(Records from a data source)
──────────
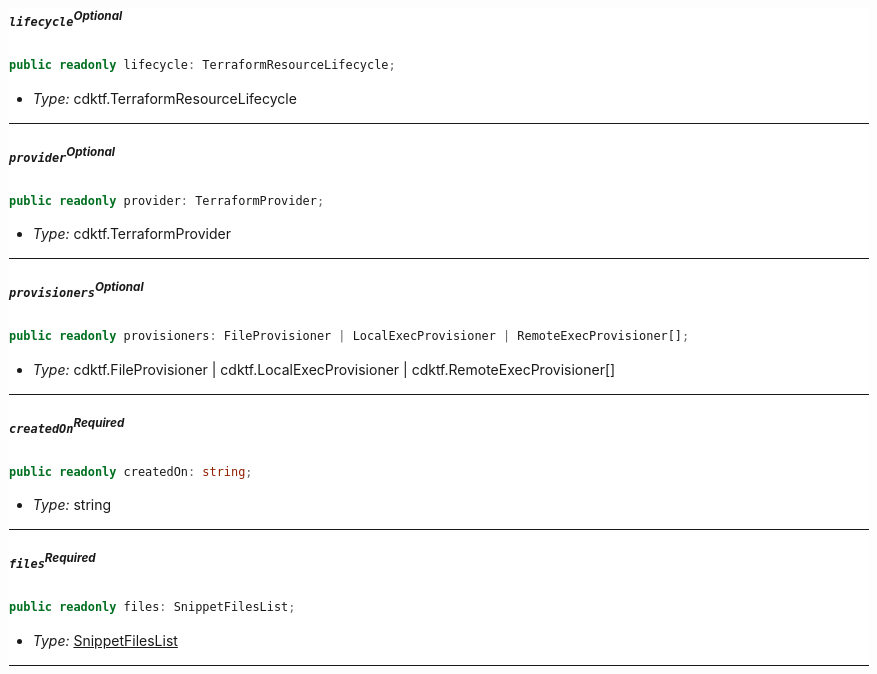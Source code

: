 
##### `lifecycle`<sup>Optional</sup> <a name="lifecycle" id="@cdktf/provider-cloudflare.snippet.Snippet.property.lifecycle"></a>

```typescript
public readonly lifecycle: TerraformResourceLifecycle;
```

- *Type:* cdktf.TerraformResourceLifecycle

---

##### `provider`<sup>Optional</sup> <a name="provider" id="@cdktf/provider-cloudflare.snippet.Snippet.property.provider"></a>

```typescript
public readonly provider: TerraformProvider;
```

- *Type:* cdktf.TerraformProvider

---

##### `provisioners`<sup>Optional</sup> <a name="provisioners" id="@cdktf/provider-cloudflare.snippet.Snippet.property.provisioners"></a>

```typescript
public readonly provisioners: FileProvisioner | LocalExecProvisioner | RemoteExecProvisioner[];
```

- *Type:* cdktf.FileProvisioner | cdktf.LocalExecProvisioner | cdktf.RemoteExecProvisioner[]

---

##### `createdOn`<sup>Required</sup> <a name="createdOn" id="@cdktf/provider-cloudflare.snippet.Snippet.property.createdOn"></a>

```typescript
public readonly createdOn: string;
```

- *Type:* string

---

##### `files`<sup>Required</sup> <a name="files" id="@cdktf/provider-cloudflare.snippet.Snippet.property.files"></a>

```typescript
public readonly files: SnippetFilesList;
```

- *Type:* <a href="#@cdktf/provider-cloudflare.snippet.SnippetFilesList">SnippetFilesList</a>

---
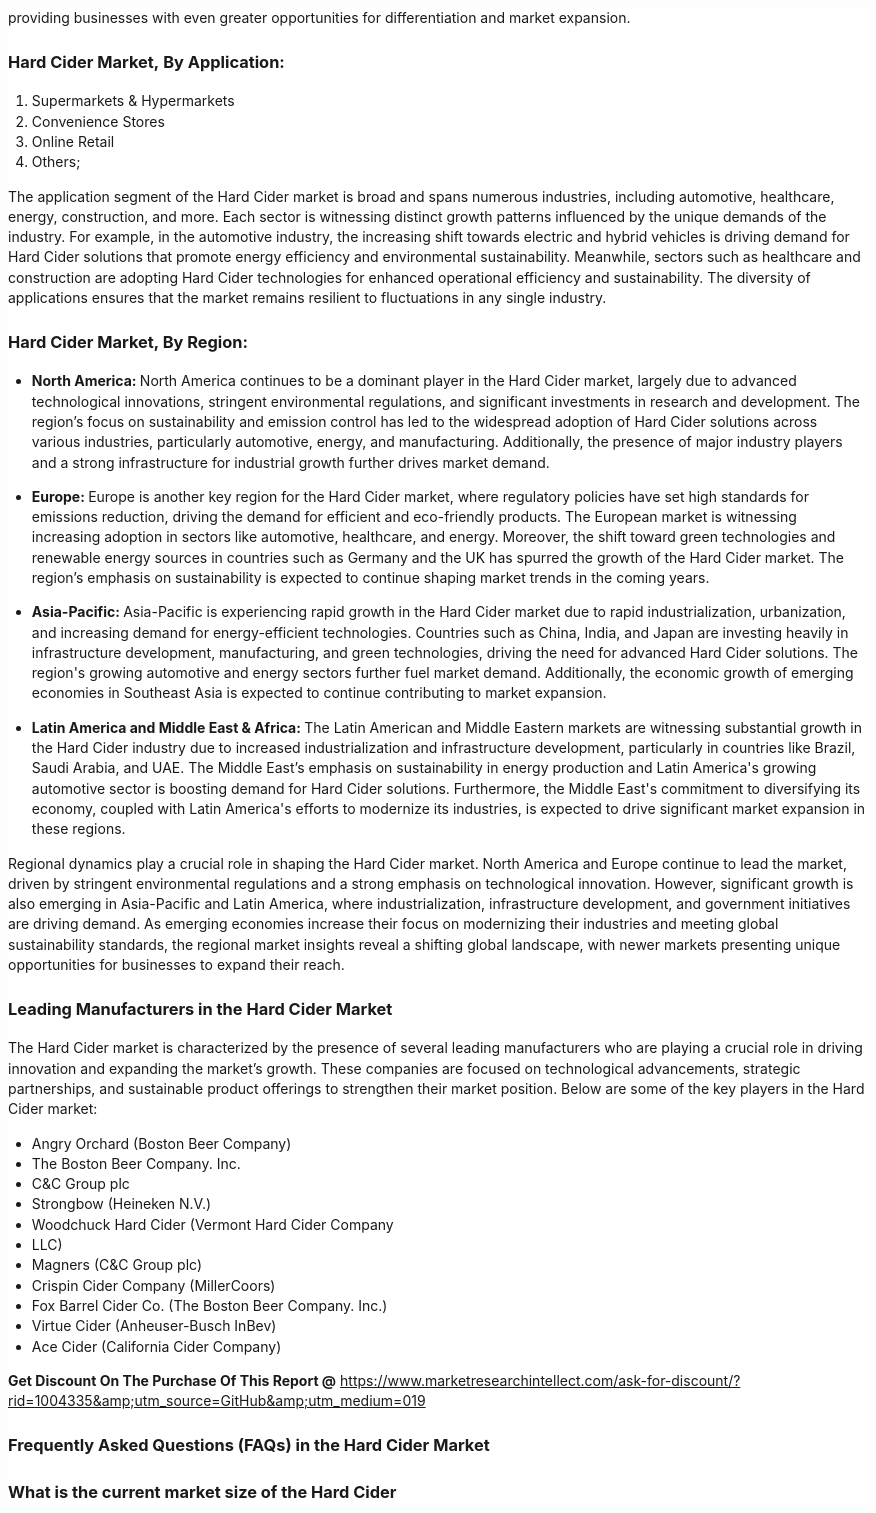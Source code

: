 providing businesses with even greater opportunities for differentiation and market expansion.</p><h3>Hard Cider Market,&nbsp;By Application:</h3><ol><li>Supermarkets & Hypermarkets<li> Convenience Stores<li> Online Retail<li> Others;</li></ol><p>The application segment of the Hard Cider market is broad and spans numerous industries, including automotive, healthcare, energy, construction, and more. Each sector is witnessing distinct growth patterns influenced by the unique demands of the industry. For example, in the automotive industry, the increasing shift towards electric and hybrid vehicles is driving demand for Hard Cider solutions that promote energy efficiency and environmental sustainability. Meanwhile, sectors such as healthcare and construction are adopting Hard Cider technologies for enhanced operational efficiency and sustainability. The diversity of applications ensures that the market remains resilient to fluctuations in any single industry.</p><h3>Hard Cider Market, By Region:</h3><ul><li><p><strong>North America:&nbsp;</strong>North America continues to be a dominant player in the Hard Cider market, largely due to advanced technological innovations, stringent environmental regulations, and significant investments in research and development. The region&rsquo;s focus on sustainability and emission control has led to the widespread adoption of Hard Cider solutions across various industries, particularly automotive, energy, and manufacturing. Additionally, the presence of major industry players and a strong infrastructure for industrial growth further drives market demand.</p></li><li><p><strong><strong>Europe:&nbsp;</strong></strong>Europe is another key region for the Hard Cider market, where regulatory policies have set high standards for emissions reduction, driving the demand for efficient and eco-friendly products. The European market is witnessing increasing adoption in sectors like automotive, healthcare, and energy. Moreover, the shift toward green technologies and renewable energy sources in countries such as Germany and the UK has spurred the growth of the Hard Cider market. The region&rsquo;s emphasis on sustainability is expected to continue shaping market trends in the coming years.</p></li><li><p><strong><strong>Asia-Pacific:&nbsp;</strong></strong>Asia-Pacific is experiencing rapid growth in the Hard Cider market due to rapid industrialization, urbanization, and increasing demand for energy-efficient technologies. Countries such as China, India, and Japan are investing heavily in infrastructure development, manufacturing, and green technologies, driving the need for advanced Hard Cider solutions. The region's growing automotive and energy sectors further fuel market demand. Additionally, the economic growth of emerging economies in Southeast Asia is expected to continue contributing to market expansion.</p></li><li><p><strong><strong>Latin America and Middle East &amp; Africa:&nbsp;</strong></strong>The Latin American and Middle Eastern markets are witnessing substantial growth in the Hard Cider industry due to increased industrialization and infrastructure development, particularly in countries like Brazil, Saudi Arabia, and UAE. The Middle East&rsquo;s emphasis on sustainability in energy production and Latin America's growing automotive sector is boosting demand for Hard Cider solutions. Furthermore, the Middle East's commitment to diversifying its economy, coupled with Latin America's efforts to modernize its industries, is expected to drive significant market expansion in these regions.</p></li></ul><p>Regional dynamics play a crucial role in shaping the Hard Cider market. North America and Europe continue to lead the market, driven by stringent environmental regulations and a strong emphasis on technological innovation. However, significant growth is also emerging in Asia-Pacific and Latin America, where industrialization, infrastructure development, and government initiatives are driving demand. As emerging economies increase their focus on modernizing their industries and meeting global sustainability standards, the regional market insights reveal a shifting global landscape, with newer markets presenting unique opportunities for businesses to expand their reach.</p><h3><strong>Leading Manufacturers in the Hard Cider Market</strong></h3><p>The Hard Cider market is characterized by the presence of several leading manufacturers who are playing a crucial role in driving innovation and expanding the market&rsquo;s growth. These companies are focused on technological advancements, strategic partnerships, and sustainable product offerings to strengthen their market position. Below are some of the key players in the Hard Cider market:</p></div><div class="article-main__content" data-test-id="publishing-text-block"><ul><li><span class="">Angry Orchard (Boston Beer Company)<li> The Boston Beer Company. Inc.<li> C&C Group plc<li> Strongbow (Heineken N.V.)<li> Woodchuck Hard Cider (Vermont Hard Cider Company<li> LLC)<li> Magners (C&C Group plc)<li> Crispin Cider Company (MillerCoors)<li> Fox Barrel Cider Co. (The Boston Beer Company. Inc.)<li> Virtue Cider (Anheuser-Busch InBev)<li> Ace Cider (California Cider Company)</span></li></ul></div><div class="article-main__content" data-test-id="publishing-text-block"><p><span class="font-[700]"><strong>Get Discount On The Purchase Of This Report @</strong> <a href="https://www.marketresearchintellect.com/ask-for-discount/?rid=1004335&amp;utm_source=GitHub&amp;utm_medium=019" data-fr-linked="true">https://www.marketresearchintellect.com/ask-for-discount/?rid=1004335&amp;utm_source=GitHub&amp;utm_medium=019</a></span></p></div><div class="article-main__content" data-test-id="publishing-text-block"><h3><strong>Frequently Asked Questions (FAQs) in the Hard Cider Market</strong></h3><h3><strong>What is the current market size of the Hard Cider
──────────
Activity:
Show the lines above that have the word "public".

Written reply:
public readonly lifecycle: TerraformResourceLifecycle;
public readonly provider: TerraformProvider;
public readonly provisioners: FileProvisioner | LocalExecProvisioner | RemoteExecProvisioner[];
public readonly createdOn: string;
public readonly files: SnippetFilesList;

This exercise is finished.